__What is required__: From the records below, please print only the lines from the one containing "##### ↩️ [Назад](index-2.md)" through the one containing "and Stillerman, 1956)", both included. Skip the pictures.

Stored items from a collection
━━━━━━━━━━
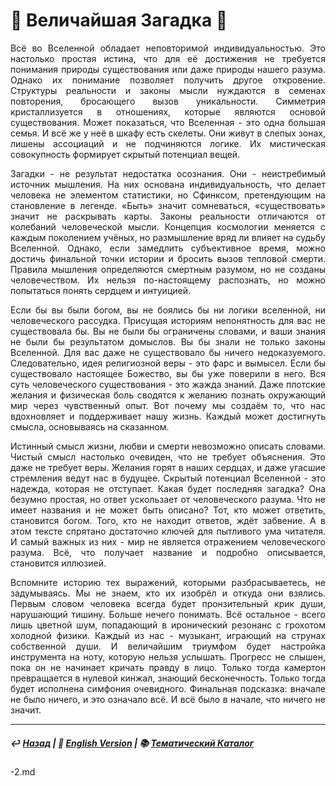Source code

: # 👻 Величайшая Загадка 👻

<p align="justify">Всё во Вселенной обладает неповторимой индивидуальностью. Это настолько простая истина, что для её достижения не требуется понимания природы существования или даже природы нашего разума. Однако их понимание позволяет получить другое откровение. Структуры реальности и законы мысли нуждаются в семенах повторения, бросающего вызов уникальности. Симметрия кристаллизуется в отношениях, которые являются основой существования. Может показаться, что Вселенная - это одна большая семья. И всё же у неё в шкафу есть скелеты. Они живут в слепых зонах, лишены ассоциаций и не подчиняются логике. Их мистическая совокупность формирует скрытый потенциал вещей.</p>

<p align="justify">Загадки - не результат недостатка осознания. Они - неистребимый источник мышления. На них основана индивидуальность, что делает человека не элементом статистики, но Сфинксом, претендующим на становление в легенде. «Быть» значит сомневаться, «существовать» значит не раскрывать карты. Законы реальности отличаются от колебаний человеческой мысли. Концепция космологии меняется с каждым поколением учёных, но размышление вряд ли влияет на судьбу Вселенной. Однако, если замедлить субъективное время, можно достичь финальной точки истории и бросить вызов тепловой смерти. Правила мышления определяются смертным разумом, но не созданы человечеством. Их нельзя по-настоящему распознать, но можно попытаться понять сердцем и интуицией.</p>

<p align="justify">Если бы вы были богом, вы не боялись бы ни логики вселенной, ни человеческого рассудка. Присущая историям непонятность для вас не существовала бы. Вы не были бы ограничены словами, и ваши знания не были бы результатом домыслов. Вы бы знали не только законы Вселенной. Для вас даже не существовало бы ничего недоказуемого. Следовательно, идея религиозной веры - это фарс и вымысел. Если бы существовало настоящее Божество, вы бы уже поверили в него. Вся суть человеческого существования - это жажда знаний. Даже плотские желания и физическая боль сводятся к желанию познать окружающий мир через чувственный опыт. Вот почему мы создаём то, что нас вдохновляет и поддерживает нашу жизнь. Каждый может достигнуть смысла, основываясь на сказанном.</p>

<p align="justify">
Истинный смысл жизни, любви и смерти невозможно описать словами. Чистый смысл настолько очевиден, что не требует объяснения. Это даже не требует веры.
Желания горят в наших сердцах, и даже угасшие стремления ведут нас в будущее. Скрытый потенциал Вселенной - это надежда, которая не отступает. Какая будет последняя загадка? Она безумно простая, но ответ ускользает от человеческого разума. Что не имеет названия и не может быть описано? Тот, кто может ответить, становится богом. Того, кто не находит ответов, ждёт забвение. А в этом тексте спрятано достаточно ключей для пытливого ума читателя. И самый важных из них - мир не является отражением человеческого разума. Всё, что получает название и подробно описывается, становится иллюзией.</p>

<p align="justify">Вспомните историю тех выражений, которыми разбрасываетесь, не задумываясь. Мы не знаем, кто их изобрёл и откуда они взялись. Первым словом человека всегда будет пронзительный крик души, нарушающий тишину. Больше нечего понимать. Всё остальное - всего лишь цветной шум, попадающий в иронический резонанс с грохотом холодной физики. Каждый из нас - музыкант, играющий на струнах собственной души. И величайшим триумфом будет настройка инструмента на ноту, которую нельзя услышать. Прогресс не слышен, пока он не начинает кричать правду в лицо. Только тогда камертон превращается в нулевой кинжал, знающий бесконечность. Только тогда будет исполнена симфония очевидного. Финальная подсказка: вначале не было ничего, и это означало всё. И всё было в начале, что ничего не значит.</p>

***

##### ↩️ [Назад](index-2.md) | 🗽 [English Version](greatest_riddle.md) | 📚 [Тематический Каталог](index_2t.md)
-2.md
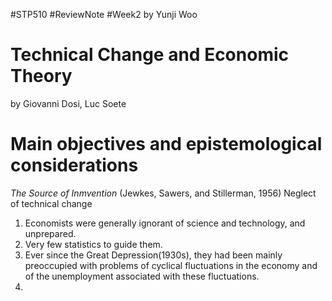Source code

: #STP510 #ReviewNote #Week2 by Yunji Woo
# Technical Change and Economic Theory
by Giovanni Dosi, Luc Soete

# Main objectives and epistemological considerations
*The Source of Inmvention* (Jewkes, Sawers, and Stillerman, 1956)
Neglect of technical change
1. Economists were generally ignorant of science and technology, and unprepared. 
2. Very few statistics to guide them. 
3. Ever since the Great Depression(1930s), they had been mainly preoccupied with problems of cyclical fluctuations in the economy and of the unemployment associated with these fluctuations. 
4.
━━━━━━━━━━
__Solution to this exercise__:
##### ↩️ [Назад](index-2.md) | 🗽 [English Version](greatest_riddle.md) | 📚 [Тематический Каталог](index_2t.md)
-2.md
Source code

: #STP510 #ReviewNote #Week2 by Yunji Woo
# Technical Change and Economic Theory
by Giovanni Dosi, Luc Soete

# Main objectives and epistemological considerations
*The Source of Inmvention* (Jewkes, Sawers, and Stillerman, 1956)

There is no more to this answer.